What do you do when the bride and groom seem seriously
wrong for one another? Let’s say you’ve seen them argue
in public and it turns nasty — fast. Perhaps you have
reason to believe one of them is gay. (A friend told me
that his bride should have suspected there might be a
problem when he offered to make her wedding dress.)
Maybe you
question whether these two people have the maturity to
make such a commitment — they’re your good buds and you
know how they party. They get drunk at every wedding
reception, including their own.
Most of us have
known couples who are so focused on the wedding —no,
focused on the wedding reception — that they’ve lost sight
of what it’s for. You want to say, “It’s about the
marriage, people, not the centerpieces and appetizers
and gift registry.” We joke about the stereotypical bridezilla, who always seems on the verge of a
meltdown — or a blow-up — over some stupid detail. You
think, “People are starving all over the world and
you’re worried about the right shade of peach?!”
You don’t dare
tell a friend that you think the person she wants to
marry is wrong for her — you run the risk of alienating
her forever (and you don’t score any points with her
intended either). Even if later it turns out you were
right and your friend remembers it, it will be a painful
and embarrassing memory, at best.
A friend’s role
is to be supportive, listen intentionally, and ask a lot
of questions. The only way to talk someone out of a bad
match is to let her talk herself out of it. And you
never know; no one can really experience how two people
are together in private and what deeply shared affection
they have for one another. There are plenty of couples
who are still together even though everyone around them
thought they were doomed at the time. Sometimes the best
you can do is to pray for the couple and keep an open
mind.
It’s
all about you
Sometimes the response you have to a wedding invitation
has little to do with the couple. It’s about how you
feel about your own life at the time. Have you been the
person who has watched a steady stream of friends walk
down the aisle in their big white dresses while you
haven’t had a date in two years? And no prospects in
sight?
If you feel
lonely and dejected, it’s hard to rejoice with those who
seem to have everything you want. It can remind you of
your own fears — that you’ll never have that kind of
happiness in a relationship, that you’ll never be loved
that way. It can make you envious or bitter or
depressed.
Years after a
beautiful and profoundly Christian wedding, I was
divorced. I often feel a twinge of melancholy at
weddings. I know that all the stories don’t end happily
ever after, even with the best intentions at the start.

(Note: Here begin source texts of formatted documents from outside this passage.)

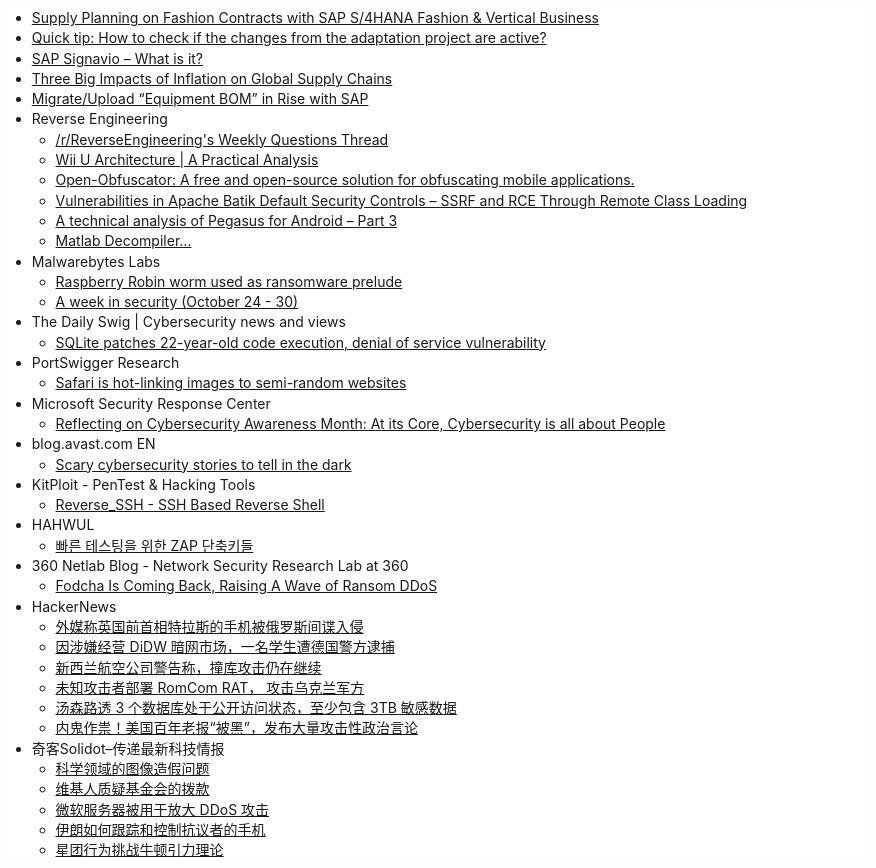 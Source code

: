  - [Supply Planning on Fashion Contracts with SAP S/4HANA Fashion & Vertical Business](https://blogs.sap.com/2022/10/31/supply-planning-on-fashion-contracts-with-sap-s-4hana-fashion-vertical-business/)
  - [Quick tip: How to check if the changes from the adaptation project are active?](https://blogs.sap.com/2022/10/31/quick-tip-how-to-check-if-the-changes-from-the-adaptation-project-are-active/)
  - [SAP Signavio – What is it?](https://blogs.sap.com/2022/10/31/sap-signavio-what-is-it/)
  - [Three Big Impacts of Inflation on Global Supply Chains](https://blogs.sap.com/2022/10/31/three-big-impacts-of-inflation-on-global-supply-chains/)
  - [Migrate/Upload “Equipment BOM” in Rise with SAP](https://blogs.sap.com/2022/10/31/migrate-upload-equipment-bom-in-rise-with-sap/)
- Reverse Engineering
  - [/r/ReverseEngineering's Weekly Questions Thread](https://www.reddit.com/r/ReverseEngineering/comments/yi3dtw/rreverseengineerings_weekly_questions_thread/)
  - [Wii U Architecture | A Practical Analysis](https://www.reddit.com/r/ReverseEngineering/comments/yiaieg/wii_u_architecture_a_practical_analysis/)
  - [Open-Obfuscator: A free and open-source solution for obfuscating mobile applications.](https://www.reddit.com/r/ReverseEngineering/comments/yibolh/openobfuscator_a_free_and_opensource_solution_for/)
  - [Vulnerabilities in Apache Batik Default Security Controls – SSRF and RCE Through Remote Class Loading](https://www.reddit.com/r/ReverseEngineering/comments/yigocp/vulnerabilities_in_apache_batik_default_security/)
  - [A technical analysis of Pegasus for Android – Part 3](https://www.reddit.com/r/ReverseEngineering/comments/yid4el/a_technical_analysis_of_pegasus_for_android_part_3/)
  - [Matlab Decompiler…](https://www.reddit.com/r/ReverseEngineering/comments/yidok6/matlab_decompiler/)
- Malwarebytes Labs
  - [Raspberry Robin worm used as ransomware prelude](https://www.malwarebytes.com/blog/news/2022/10/raspberry-robin-worm-used-as-ransomware-prelude)
  - [A week in security (October 24 - 30)](https://www.malwarebytes.com/blog/news/2022/10/a-week-in-security-october-24-30)
- The Daily Swig | Cybersecurity news and views
  - [SQLite patches 22-year-old code execution, denial of service vulnerability](https://portswigger.net/daily-swig/sqlite-patches-22-year-old-code-execution-denial-of-service-vulnerability)
- PortSwigger Research
  - [Safari is hot-linking images to semi-random websites](https://portswigger.net/research/safari-is-hot-linking-images-to-semi-random-websites)
- Microsoft Security Response Center
  - [Reflecting on Cybersecurity Awareness Month: At its Core, Cybersecurity is all about People](https://msrc-blog.microsoft.com/2022/10/31/reflecting-on-cybersecurity-awareness-month-at-its-core-cybersecurity-is-all-about-people/)
- blog.avast.com EN
  - [Scary cybersecurity stories to tell in the dark](https://blog.avast.com/scariest-cybersecurity-stories)
- KitPloit - PenTest & Hacking Tools
  - [Reverse_SSH - SSH Based Reverse Shell](http://www.kitploit.com/2022/10/reversessh-ssh-based-reverse-shell.html)
- HAHWUL
  - [빠른 테스팅을 위한 ZAP 단축키들](https://www.hahwul.com/2022/11/01/useful-zap-hotkey/)
- 360 Netlab Blog - Network Security Research Lab at 360
  - [Fodcha Is Coming Back, Raising A Wave of Ransom  DDoS](https://blog.netlab.360.com/fodcha-is-coming-back-with-rddos/)
- HackerNews
  - [外媒称英国前首相特拉斯的手机被俄罗斯间谍入侵](https://hackernews.cc/archives/42170)
  - [因涉嫌经营 DiDW 暗网市场，一名学生遭德国警方逮捕](https://hackernews.cc/archives/42166)
  - [新西兰航空公司警告称，撞库攻击仍在继续](https://hackernews.cc/archives/42162)
  - [未知攻击者部署 RomCom RAT， 攻击乌克兰军方](https://hackernews.cc/archives/42158)
  - [汤森路透 3 个数据库处于公开访问状态，至少包含 3TB 敏感数据](https://hackernews.cc/archives/42155)
  - [内鬼作祟！美国百年老报“被黑”，发布大量攻击性政治言论](https://hackernews.cc/archives/42151)
- 奇客Solidot–传递最新科技情报
  - [科学领域的图像造假问题](https://www.solidot.org/story?sid=73222)
  - [维基人质疑基金会的拨款](https://www.solidot.org/story?sid=73221)
  - [微软服务器被用于放大 DDoS 攻击](https://www.solidot.org/story?sid=73220)
  - [伊朗如何跟踪和控制抗议者的手机](https://www.solidot.org/story?sid=73219)
  - [星团行为挑战牛顿引力理论](https://www.solidot.org/story?sid=73218)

I know that sometimes people will disappoint one another
and hurt one another and grow apart. I know that if you
marry for better or for worse, the “worse” might be more
than you can bear — violence or substance abuse or
betrayal or mental illness.
When I go to
weddings, I feel slightly sad for myself and slightly
worried for the couple. As they get into that boat, even
if the water is calm and it’s a sunny day, I know that
there are storms and high winds and choppy water.
How do you
manage the feelings that come up when you’re not in a
good place personally, but you need to go — no, you want
to go, these are your friends, remember — to a wedding?
In my
experience, you acknowledge to yourself that you feel
conflicted. Be honest. It’s understandable and you’re
not a monster. And then you say to yourself, firmly (out
loud if you have to), “It’s not about you.”
Ask God to give
you a little distance and a generous spirit and a sense
of humor. Then focus on the couple. Be present for your
friends. Participate in the worship service as fully as
you can. You are celebrating God’s gift of love. Your
presence is blessing the couple, and you are blessed by
being there.
So chat up the
relatives at the reception. Be a good sport about
catching the bouquet or dancing with the kids or being
seated next to the cranky old aunt. When you concentrate
on the people around you, you forget yourself for a
while. Remember, there’ll be cake.
Kate Sprutta Elliott is editor of Lutheran Woman Today
magazine.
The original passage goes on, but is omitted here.